THE PROBLEM:
Each line of the records below that contains "Number" needs to be copied.

Records from a dataset:
= = = = = = =
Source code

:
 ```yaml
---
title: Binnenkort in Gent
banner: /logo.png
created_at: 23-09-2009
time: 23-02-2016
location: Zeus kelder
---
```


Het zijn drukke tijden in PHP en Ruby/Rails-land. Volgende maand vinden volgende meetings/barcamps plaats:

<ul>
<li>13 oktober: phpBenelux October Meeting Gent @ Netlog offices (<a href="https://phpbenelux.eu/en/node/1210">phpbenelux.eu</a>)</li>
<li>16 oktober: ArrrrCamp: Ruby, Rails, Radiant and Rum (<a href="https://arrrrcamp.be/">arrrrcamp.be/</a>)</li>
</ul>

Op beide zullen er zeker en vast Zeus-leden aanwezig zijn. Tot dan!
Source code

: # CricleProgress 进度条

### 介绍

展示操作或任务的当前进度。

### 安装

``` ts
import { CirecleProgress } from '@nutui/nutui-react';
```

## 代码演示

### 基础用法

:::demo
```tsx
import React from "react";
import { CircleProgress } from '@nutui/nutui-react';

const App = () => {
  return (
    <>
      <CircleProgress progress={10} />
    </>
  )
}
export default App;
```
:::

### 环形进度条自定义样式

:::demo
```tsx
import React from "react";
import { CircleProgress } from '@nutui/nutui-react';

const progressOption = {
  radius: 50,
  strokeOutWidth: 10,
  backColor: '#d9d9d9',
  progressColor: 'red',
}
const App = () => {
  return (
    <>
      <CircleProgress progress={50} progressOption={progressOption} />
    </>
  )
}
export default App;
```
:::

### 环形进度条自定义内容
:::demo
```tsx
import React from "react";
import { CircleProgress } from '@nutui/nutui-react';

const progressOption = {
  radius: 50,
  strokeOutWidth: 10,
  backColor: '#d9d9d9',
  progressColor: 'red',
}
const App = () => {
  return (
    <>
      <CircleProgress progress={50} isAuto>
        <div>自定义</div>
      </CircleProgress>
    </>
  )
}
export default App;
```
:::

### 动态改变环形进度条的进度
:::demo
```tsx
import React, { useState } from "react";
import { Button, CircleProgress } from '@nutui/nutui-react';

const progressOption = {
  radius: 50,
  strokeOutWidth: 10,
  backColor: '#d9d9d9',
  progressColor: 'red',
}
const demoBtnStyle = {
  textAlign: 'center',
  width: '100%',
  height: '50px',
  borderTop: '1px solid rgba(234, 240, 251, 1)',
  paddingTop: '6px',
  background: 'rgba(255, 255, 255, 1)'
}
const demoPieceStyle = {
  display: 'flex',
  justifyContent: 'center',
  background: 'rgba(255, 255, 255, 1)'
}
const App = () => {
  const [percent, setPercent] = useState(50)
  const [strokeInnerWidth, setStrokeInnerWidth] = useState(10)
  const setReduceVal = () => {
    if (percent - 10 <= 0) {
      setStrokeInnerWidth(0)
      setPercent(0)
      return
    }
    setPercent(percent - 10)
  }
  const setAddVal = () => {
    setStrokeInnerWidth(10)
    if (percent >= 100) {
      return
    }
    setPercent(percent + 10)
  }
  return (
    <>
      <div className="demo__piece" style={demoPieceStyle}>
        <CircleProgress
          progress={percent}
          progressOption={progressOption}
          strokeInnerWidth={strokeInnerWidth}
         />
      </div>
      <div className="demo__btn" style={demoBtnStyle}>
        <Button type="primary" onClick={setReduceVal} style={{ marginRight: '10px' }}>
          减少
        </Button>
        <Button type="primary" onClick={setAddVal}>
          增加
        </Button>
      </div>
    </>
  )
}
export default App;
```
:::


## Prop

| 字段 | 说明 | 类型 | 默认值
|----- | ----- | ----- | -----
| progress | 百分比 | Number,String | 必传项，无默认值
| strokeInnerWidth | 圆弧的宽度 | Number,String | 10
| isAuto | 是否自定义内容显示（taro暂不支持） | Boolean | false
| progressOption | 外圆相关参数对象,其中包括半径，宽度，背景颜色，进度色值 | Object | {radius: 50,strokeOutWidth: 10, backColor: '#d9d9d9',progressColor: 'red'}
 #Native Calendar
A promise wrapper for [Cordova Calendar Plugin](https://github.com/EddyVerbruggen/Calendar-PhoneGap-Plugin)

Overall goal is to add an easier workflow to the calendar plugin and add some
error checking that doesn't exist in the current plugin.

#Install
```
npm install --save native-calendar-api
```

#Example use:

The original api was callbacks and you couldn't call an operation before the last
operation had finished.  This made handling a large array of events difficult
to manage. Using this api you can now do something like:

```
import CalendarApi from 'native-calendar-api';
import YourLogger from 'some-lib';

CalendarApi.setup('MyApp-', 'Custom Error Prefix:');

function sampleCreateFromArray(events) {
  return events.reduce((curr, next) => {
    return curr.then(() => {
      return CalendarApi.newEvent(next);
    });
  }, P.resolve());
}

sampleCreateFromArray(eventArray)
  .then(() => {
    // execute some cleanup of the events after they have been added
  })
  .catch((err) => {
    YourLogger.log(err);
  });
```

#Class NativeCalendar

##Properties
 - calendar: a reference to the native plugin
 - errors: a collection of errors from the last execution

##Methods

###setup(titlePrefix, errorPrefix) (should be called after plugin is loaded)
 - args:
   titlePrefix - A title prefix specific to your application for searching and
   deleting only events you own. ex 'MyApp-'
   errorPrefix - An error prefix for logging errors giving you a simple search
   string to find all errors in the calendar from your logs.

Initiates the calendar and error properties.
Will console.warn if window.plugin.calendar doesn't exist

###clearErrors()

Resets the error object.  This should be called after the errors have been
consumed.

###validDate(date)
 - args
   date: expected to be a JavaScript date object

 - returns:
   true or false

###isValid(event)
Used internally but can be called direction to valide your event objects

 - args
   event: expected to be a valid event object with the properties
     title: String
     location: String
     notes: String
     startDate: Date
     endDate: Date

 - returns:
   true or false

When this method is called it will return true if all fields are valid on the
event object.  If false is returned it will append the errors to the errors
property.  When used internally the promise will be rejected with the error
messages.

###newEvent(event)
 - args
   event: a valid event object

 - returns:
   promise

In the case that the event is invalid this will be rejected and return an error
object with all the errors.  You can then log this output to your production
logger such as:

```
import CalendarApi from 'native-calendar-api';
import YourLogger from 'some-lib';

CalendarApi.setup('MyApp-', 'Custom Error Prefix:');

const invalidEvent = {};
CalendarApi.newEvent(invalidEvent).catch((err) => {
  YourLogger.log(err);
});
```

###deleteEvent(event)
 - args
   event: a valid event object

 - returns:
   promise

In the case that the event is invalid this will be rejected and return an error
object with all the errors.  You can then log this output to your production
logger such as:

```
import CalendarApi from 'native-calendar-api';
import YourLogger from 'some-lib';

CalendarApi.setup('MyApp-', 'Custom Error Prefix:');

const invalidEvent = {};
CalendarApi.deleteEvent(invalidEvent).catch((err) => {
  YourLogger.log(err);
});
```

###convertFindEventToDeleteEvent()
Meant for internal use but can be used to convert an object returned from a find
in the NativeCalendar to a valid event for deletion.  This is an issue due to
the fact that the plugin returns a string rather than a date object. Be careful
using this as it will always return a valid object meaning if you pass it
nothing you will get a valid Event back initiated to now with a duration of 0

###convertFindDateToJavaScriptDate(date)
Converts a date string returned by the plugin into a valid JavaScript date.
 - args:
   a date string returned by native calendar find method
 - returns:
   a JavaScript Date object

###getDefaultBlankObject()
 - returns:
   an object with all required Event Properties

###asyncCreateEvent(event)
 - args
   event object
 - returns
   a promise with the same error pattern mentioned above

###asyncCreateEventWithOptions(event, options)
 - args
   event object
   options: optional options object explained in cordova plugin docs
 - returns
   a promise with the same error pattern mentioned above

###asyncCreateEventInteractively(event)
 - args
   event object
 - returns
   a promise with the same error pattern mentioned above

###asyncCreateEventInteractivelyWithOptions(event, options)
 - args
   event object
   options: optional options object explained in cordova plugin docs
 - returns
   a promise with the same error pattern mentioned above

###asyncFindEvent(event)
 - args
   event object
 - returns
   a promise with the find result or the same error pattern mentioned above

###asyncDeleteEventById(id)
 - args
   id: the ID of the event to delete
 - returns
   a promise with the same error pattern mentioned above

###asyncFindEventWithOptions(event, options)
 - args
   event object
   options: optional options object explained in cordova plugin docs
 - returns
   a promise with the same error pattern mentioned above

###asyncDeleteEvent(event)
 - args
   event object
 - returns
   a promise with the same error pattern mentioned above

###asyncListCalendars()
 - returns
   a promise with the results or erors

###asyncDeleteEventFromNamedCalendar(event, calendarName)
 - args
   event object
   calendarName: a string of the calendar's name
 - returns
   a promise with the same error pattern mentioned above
= = = = = = =
TASK RESPONSE:
| progress | 百分比 | Number,String | 必传项，无默认值
| strokeInnerWidth | 圆弧的宽度 | Number,String | 10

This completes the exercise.